Yogyakarta – Fakultas Ushuluddin Institut Ilmu Quran (IIQ) An-Nur menyelenggarakan Seminar Internasional bertajuk Perkembangan Studi Al-Quran dan Sunnah Lintas-zaman: Kajian Komparatif antara Indonesia dan Libya, Kamis (21/10).
Seperti disampaikan Dekan Fakultas Ushuluddin Muhammad Ikhsanuddin, seminar ini berkaitan erat dengan upaya untuk mengakomodasi perkembangan studi Al-Quran dan Hadis dewasa dalam skala Internasional.
“Selain itu, harapannya nanti teman-teman mahasiswa juga bisa lebih kritis di sini dan soal isu ini,” kata Ikhsan dalam Bahasa Arab.
Seminar ini dihadiri oleh pembicara dari dua negara, Indonesia dan Libya.
Dari Indonesia ada Abdul Mustaqim dari UIN Sunan Kalijaga, Khoirun Niat dari IIQ Annur, dan Miftahul Hilmi Hidayatullah dari UAD Yogyakarta.
Adapun dari Libya ada Salimah Husain, Dosen Kampus Syati’ Barik Libya.
Dalam seminar yang dipandu oleh Khoirul Imam ini, Salimah menceritakan bagaimana perkembangan kajian Al-Quran di Libya.
Pada masa awal, kata Salimah, kajian Al-Quran di Libya diselenggarakan yang ia sebut sebagai katatib.
Katatib adalah bagian kecil dari masjid yang disediakan khusus untuk anak-anak mengkaji Al-Quran.

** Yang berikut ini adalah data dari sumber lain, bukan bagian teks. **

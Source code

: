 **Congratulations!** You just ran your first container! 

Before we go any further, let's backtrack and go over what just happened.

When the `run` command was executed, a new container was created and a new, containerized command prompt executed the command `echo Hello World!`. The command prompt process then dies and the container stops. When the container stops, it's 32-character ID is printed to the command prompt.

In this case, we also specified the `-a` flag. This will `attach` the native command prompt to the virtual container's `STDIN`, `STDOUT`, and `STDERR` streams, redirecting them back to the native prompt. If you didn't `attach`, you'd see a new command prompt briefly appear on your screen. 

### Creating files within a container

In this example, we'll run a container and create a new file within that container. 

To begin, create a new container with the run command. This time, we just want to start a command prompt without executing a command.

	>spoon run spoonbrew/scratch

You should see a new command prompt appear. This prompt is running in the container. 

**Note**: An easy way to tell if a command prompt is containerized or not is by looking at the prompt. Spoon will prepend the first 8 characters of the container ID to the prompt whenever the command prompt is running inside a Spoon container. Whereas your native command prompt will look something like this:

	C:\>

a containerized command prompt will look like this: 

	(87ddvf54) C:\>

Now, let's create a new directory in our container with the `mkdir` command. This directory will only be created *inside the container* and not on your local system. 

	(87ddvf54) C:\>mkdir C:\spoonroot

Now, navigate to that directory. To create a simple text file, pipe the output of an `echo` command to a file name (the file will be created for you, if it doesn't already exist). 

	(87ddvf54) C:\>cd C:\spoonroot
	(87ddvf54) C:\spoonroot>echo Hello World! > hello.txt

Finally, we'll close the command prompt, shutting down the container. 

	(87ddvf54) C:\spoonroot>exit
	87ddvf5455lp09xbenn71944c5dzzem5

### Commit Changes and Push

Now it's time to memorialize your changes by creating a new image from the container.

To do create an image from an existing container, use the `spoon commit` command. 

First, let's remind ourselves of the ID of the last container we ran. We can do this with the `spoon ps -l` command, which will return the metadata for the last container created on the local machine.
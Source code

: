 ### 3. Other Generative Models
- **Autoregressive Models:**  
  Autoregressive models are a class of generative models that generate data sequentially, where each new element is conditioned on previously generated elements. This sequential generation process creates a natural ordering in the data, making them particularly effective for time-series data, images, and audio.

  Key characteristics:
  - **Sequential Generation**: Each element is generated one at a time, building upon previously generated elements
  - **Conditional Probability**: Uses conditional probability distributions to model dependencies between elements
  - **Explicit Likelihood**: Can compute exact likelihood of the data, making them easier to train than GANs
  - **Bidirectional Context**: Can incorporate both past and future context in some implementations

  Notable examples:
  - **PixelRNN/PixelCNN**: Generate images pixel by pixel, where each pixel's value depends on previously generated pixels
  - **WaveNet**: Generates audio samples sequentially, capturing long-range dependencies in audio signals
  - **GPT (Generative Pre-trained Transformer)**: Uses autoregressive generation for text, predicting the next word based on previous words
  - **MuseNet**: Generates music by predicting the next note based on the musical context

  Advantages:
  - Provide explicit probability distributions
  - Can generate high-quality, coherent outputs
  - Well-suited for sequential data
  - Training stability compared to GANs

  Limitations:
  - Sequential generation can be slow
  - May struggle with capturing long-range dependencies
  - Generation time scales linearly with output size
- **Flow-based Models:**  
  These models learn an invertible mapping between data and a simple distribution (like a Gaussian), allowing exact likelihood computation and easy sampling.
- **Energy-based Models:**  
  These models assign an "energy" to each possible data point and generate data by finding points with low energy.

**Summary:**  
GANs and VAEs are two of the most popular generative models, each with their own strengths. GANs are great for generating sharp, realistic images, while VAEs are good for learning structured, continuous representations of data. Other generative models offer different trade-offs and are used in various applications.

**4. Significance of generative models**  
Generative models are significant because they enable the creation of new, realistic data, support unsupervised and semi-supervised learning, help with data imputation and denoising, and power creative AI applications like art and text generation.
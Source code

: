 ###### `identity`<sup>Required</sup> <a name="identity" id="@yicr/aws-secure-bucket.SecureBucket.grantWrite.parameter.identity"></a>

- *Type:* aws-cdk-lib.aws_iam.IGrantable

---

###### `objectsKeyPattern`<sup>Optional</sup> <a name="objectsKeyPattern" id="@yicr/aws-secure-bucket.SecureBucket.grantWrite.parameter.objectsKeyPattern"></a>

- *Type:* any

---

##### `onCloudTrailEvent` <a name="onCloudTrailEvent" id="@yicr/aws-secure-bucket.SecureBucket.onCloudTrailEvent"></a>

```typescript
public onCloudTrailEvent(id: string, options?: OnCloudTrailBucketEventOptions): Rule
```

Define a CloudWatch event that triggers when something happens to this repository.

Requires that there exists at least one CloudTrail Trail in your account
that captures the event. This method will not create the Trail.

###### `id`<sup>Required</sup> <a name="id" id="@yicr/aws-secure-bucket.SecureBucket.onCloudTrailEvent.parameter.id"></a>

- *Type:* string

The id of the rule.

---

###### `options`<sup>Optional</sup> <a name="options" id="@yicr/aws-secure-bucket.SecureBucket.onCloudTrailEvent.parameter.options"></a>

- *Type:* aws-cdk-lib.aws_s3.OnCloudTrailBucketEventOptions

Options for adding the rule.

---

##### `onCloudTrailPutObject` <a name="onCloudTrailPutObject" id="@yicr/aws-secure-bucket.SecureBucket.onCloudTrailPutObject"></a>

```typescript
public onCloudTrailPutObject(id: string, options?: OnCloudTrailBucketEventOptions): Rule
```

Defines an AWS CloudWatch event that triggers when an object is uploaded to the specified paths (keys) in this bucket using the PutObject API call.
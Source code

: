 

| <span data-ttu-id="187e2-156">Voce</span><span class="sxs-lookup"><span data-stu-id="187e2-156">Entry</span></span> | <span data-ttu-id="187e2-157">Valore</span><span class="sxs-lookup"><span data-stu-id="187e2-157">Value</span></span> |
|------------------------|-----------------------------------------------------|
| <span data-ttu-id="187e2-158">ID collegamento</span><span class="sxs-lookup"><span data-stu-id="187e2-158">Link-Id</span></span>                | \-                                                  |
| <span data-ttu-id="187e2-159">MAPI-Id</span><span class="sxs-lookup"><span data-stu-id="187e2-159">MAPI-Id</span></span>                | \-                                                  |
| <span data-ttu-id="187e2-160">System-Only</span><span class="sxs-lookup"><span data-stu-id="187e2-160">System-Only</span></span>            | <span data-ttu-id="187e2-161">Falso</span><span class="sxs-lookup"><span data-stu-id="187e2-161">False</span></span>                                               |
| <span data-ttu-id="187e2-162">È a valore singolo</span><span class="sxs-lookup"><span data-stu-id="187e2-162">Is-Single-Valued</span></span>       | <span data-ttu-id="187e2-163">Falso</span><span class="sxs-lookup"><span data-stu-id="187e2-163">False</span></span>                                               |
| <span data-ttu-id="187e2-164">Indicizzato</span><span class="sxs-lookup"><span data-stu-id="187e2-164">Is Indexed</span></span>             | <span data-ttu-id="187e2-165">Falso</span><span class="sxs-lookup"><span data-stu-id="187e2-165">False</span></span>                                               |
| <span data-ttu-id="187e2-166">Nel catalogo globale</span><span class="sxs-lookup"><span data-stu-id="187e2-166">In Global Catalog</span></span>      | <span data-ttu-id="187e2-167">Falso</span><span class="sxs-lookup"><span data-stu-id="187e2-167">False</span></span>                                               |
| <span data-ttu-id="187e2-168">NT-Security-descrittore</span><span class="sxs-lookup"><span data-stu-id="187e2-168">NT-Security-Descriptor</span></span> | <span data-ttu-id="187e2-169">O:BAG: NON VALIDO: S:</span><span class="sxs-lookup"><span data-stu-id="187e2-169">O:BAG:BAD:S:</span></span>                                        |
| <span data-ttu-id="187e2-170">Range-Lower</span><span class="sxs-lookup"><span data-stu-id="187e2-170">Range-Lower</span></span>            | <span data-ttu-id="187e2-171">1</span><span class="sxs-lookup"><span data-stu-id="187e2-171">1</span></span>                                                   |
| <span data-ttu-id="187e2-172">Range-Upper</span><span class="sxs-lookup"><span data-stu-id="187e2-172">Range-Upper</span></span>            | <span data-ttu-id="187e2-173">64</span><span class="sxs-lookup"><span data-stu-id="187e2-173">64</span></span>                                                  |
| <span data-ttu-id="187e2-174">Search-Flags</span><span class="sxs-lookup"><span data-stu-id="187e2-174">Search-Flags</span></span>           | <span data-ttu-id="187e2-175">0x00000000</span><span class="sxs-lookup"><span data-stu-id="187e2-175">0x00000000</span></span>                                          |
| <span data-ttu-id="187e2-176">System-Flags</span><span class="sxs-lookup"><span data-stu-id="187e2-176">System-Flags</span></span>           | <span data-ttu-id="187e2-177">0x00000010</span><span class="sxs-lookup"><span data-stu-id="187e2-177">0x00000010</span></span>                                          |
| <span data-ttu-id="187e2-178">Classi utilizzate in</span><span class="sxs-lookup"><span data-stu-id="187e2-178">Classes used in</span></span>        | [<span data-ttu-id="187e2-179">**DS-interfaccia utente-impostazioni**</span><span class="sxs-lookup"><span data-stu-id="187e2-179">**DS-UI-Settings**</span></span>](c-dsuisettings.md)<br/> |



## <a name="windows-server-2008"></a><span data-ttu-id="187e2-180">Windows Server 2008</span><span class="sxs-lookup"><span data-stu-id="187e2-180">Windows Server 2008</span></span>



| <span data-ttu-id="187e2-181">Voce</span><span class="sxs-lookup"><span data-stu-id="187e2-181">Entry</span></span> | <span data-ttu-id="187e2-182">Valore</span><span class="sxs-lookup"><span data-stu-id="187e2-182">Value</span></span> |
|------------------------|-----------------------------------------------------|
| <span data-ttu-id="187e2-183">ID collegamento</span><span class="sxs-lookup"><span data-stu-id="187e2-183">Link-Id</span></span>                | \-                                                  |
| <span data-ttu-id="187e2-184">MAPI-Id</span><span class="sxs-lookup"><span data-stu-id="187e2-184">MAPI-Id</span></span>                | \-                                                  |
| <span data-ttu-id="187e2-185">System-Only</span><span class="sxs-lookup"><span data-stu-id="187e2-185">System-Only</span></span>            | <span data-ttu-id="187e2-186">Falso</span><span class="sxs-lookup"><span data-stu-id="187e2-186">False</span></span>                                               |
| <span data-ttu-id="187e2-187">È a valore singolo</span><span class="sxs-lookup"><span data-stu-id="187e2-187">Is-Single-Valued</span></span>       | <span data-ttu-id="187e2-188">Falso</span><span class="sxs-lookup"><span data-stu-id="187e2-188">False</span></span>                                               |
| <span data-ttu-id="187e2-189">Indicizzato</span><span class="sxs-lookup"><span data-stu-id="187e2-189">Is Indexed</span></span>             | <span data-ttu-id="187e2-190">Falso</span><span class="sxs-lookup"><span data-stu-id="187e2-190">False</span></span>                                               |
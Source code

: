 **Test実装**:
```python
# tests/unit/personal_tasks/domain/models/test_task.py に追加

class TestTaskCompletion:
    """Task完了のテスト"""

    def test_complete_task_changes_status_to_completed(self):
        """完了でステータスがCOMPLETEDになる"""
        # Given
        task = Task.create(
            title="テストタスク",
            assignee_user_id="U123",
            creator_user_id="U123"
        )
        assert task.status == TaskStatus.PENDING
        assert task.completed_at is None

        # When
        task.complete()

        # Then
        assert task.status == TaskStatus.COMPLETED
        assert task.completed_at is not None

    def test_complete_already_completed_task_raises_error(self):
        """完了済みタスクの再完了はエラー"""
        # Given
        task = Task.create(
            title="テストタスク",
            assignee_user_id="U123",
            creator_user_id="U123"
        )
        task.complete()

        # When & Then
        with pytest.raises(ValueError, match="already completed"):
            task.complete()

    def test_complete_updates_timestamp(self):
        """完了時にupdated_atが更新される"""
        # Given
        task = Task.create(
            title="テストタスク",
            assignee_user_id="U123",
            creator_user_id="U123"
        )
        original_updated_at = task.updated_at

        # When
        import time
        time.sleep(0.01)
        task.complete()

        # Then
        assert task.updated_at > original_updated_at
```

Pada masa selanjutnya, katatib ini berkembang menjadi zawiyyah.
Zawiyyah mirip dengan katatib, hanya saja di situ sudah ada guru-guru yang mengampu dan isu yang dikaji pun tidak hanya Al-Quran, tetapi juga sufi.
“Dua model ini dulu banyak dijumpai di masjid-masjid dan di masa selanjutnya, mulai muncul sistem ma’had dan jami’ah,” kata Salimah.
Potret ini berbeda dengan yang di Indonesia. Sebagaimana dijelaskan Abdul Mustaqim dan Khoirun Niat, titik pijak kajian Al-Quran di Indonesia adalah kediaman guru.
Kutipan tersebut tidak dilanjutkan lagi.